[Stored data entries]
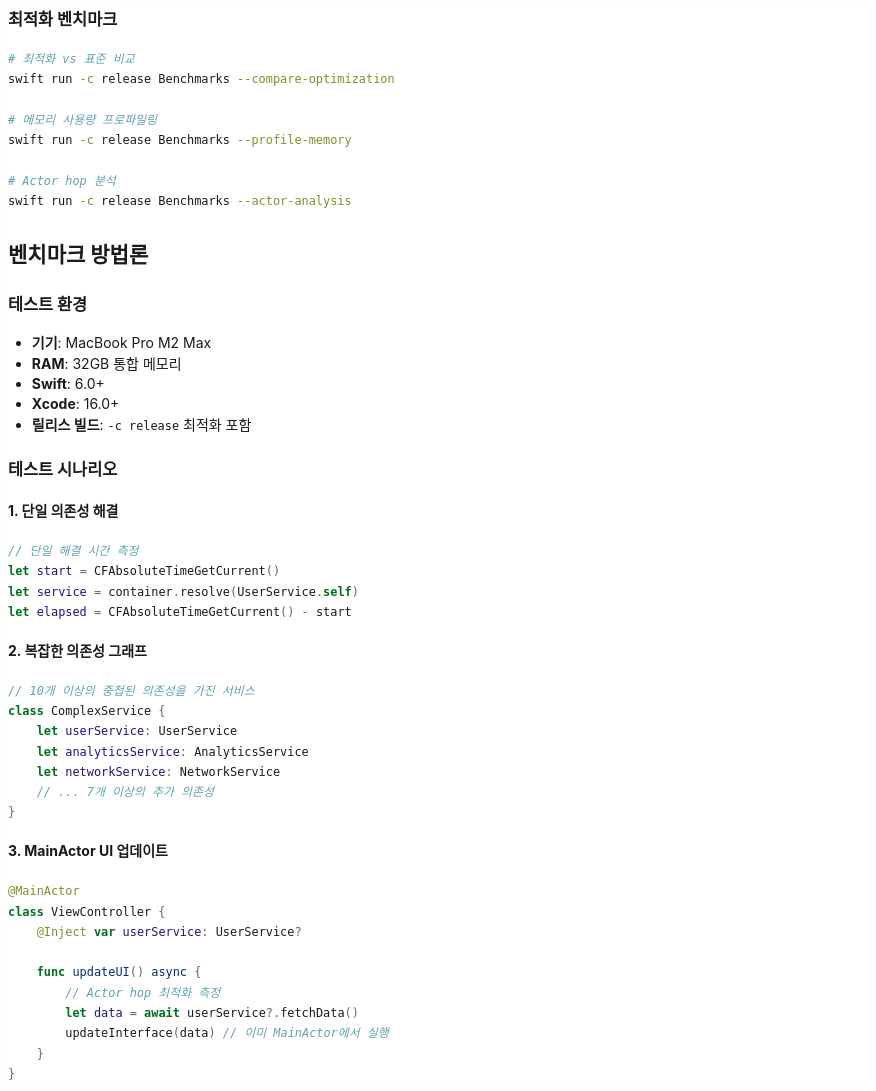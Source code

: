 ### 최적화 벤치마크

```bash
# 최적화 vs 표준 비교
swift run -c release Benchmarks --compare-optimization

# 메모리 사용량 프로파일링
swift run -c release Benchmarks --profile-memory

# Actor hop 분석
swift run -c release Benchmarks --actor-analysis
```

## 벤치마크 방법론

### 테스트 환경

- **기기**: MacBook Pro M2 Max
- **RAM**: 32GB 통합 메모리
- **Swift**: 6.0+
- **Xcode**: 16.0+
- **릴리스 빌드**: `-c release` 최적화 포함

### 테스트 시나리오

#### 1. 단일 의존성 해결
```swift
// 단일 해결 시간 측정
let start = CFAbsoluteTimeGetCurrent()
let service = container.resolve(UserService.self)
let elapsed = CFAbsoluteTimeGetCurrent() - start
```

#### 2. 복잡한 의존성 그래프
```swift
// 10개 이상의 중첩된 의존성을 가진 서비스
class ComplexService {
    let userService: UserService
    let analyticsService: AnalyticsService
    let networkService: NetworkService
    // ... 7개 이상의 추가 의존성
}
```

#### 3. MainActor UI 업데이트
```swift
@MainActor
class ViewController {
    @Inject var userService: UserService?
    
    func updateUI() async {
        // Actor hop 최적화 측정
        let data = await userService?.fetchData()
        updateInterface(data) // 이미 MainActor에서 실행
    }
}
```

» The problem: Within the entries above, find each line where "Benchmarks" appears; copy every one.

» Completed exercise:
swift run -c release Benchmarks --compare-optimization
swift run -c release Benchmarks --profile-memory
swift run -c release Benchmarks --actor-analysis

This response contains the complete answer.